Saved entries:
+ + + +

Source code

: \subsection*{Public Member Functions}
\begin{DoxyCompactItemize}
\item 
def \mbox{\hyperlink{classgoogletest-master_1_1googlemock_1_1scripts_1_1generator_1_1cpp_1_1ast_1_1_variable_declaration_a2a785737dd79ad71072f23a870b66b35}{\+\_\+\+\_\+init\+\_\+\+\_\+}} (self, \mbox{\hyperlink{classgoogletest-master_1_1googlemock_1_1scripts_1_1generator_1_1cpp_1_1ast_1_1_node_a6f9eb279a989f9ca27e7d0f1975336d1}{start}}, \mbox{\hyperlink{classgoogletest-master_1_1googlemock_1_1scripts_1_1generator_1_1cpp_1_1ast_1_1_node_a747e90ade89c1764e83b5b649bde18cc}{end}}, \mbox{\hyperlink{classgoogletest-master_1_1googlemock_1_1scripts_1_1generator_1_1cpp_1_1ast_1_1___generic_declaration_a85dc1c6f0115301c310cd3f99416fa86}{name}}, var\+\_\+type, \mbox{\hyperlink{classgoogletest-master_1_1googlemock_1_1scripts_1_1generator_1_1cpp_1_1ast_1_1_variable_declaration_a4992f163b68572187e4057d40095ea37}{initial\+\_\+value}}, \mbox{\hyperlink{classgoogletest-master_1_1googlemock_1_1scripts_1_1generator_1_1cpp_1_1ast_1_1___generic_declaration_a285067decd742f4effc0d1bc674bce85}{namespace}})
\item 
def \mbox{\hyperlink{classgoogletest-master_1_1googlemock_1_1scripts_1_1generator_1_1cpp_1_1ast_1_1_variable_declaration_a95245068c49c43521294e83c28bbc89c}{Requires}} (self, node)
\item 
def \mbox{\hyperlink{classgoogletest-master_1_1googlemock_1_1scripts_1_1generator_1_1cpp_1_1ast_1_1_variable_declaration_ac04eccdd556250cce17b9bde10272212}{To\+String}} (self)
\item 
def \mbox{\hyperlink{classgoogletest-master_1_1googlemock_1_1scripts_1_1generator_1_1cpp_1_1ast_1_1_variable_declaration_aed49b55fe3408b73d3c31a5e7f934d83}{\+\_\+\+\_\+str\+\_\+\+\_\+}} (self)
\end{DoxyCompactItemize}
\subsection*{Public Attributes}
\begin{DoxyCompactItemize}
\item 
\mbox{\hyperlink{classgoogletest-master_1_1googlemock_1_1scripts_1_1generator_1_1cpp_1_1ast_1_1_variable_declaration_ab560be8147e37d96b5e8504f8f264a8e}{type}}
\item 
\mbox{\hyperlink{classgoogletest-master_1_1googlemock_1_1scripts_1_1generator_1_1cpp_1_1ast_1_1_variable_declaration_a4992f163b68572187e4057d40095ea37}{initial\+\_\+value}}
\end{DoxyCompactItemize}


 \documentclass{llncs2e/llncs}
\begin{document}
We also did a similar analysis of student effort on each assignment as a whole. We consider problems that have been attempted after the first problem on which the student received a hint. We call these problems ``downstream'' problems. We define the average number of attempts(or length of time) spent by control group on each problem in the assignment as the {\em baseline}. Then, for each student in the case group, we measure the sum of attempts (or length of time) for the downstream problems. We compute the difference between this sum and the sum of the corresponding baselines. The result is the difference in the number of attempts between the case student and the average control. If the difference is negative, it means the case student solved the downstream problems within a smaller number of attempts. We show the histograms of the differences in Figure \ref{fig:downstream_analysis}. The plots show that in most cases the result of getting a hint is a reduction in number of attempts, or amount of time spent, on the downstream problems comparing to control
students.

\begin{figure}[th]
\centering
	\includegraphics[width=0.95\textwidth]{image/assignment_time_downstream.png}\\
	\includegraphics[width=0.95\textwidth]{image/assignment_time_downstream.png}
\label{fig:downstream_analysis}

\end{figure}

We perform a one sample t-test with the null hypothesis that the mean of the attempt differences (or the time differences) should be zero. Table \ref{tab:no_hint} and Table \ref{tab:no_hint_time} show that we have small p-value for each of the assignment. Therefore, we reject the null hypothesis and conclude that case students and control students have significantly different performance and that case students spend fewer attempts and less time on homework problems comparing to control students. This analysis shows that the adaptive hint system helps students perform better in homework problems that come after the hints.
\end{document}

+ + + +

### Directions for this task
Above are some records. Print them all exactly.

### Answer
Source code

: \subsection*{Public Member Functions}
\begin{DoxyCompactItemize}
\item 
def \mbox{\hyperlink{classgoogletest-master_1_1googlemock_1_1scripts_1_1generator_1_1cpp_1_1ast_1_1_variable_declaration_a2a785737dd79ad71072f23a870b66b35}{\+\_\+\+\_\+init\+\_\+\+\_\+}} (self, \mbox{\hyperlink{classgoogletest-master_1_1googlemock_1_1scripts_1_1generator_1_1cpp_1_1ast_1_1_node_a6f9eb279a989f9ca27e7d0f1975336d1}{start}}, \mbox{\hyperlink{classgoogletest-master_1_1googlemock_1_1scripts_1_1generator_1_1cpp_1_1ast_1_1_node_a747e90ade89c1764e83b5b649bde18cc}{end}}, \mbox{\hyperlink{classgoogletest-master_1_1googlemock_1_1scripts_1_1generator_1_1cpp_1_1ast_1_1___generic_declaration_a85dc1c6f0115301c310cd3f99416fa86}{name}}, var\+\_\+type, \mbox{\hyperlink{classgoogletest-master_1_1googlemock_1_1scripts_1_1generator_1_1cpp_1_1ast_1_1_variable_declaration_a4992f163b68572187e4057d40095ea37}{initial\+\_\+value}}, \mbox{\hyperlink{classgoogletest-master_1_1googlemock_1_1scripts_1_1generator_1_1cpp_1_1ast_1_1___generic_declaration_a285067decd742f4effc0d1bc674bce85}{namespace}})
\item 
def \mbox{\hyperlink{classgoogletest-master_1_1googlemock_1_1scripts_1_1generator_1_1cpp_1_1ast_1_1_variable_declaration_a95245068c49c43521294e83c28bbc89c}{Requires}} (self, node)
\item 
def \mbox{\hyperlink{classgoogletest-master_1_1googlemock_1_1scripts_1_1generator_1_1cpp_1_1ast_1_1_variable_declaration_ac04eccdd556250cce17b9bde10272212}{To\+String}} (self)
\item 
def \mbox{\hyperlink{classgoogletest-master_1_1googlemock_1_1scripts_1_1generator_1_1cpp_1_1ast_1_1_variable_declaration_aed49b55fe3408b73d3c31a5e7f934d83}{\+\_\+\+\_\+str\+\_\+\+\_\+}} (self)
\end{DoxyCompactItemize}
\subsection*{Public Attributes}
\begin{DoxyCompactItemize}
\item 
\mbox{\hyperlink{classgoogletest-master_1_1googlemock_1_1scripts_1_1generator_1_1cpp_1_1ast_1_1_variable_declaration_ab560be8147e37d96b5e8504f8f264a8e}{type}}
\item 
\mbox{\hyperlink{classgoogletest-master_1_1googlemock_1_1scripts_1_1generator_1_1cpp_1_1ast_1_1_variable_declaration_a4992f163b68572187e4057d40095ea37}{initial\+\_\+value}}
\end{DoxyCompactItemize}


 \documentclass{llncs2e/llncs}
\begin{document}
We also did a similar analysis of student effort on each assignment as a whole. We consider problems that have been attempted after the first problem on which the student received a hint. We call these problems ``downstream'' problems. We define the average number of attempts(or length of time) spent by control group on each problem in the assignment as the {\em baseline}. Then, for each student in the case group, we measure the sum of attempts (or length of time) for the downstream problems. We compute the difference between this sum and the sum of the corresponding baselines. The result is the difference in the number of attempts between the case student and the average control. If the difference is negative, it means the case student solved the downstream problems within a smaller number of attempts. We show the histograms of the differences in Figure \ref{fig:downstream_analysis}. The plots show that in most cases the result of getting a hint is a reduction in number of attempts, or amount of time spent, on the downstream problems comparing to control
students.

\begin{figure}[th]
\centering
	\includegraphics[width=0.95\textwidth]{image/assignment_time_downstream.png}\\
	\includegraphics[width=0.95\textwidth]{image/assignment_time_downstream.png}
\label{fig:downstream_analysis}

\end{figure}

We perform a one sample t-test with the null hypothesis that the mean of the attempt differences (or the time differences) should be zero. Table \ref{tab:no_hint} and Table \ref{tab:no_hint_time} show that we have small p-value for each of the assignment. Therefore, we reject the null hypothesis and conclude that case students and control students have significantly different performance and that case students spend fewer attempts and less time on homework problems comparing to control students. This analysis shows that the adaptive hint system helps students perform better in homework problems that come after the hints.
\end{document}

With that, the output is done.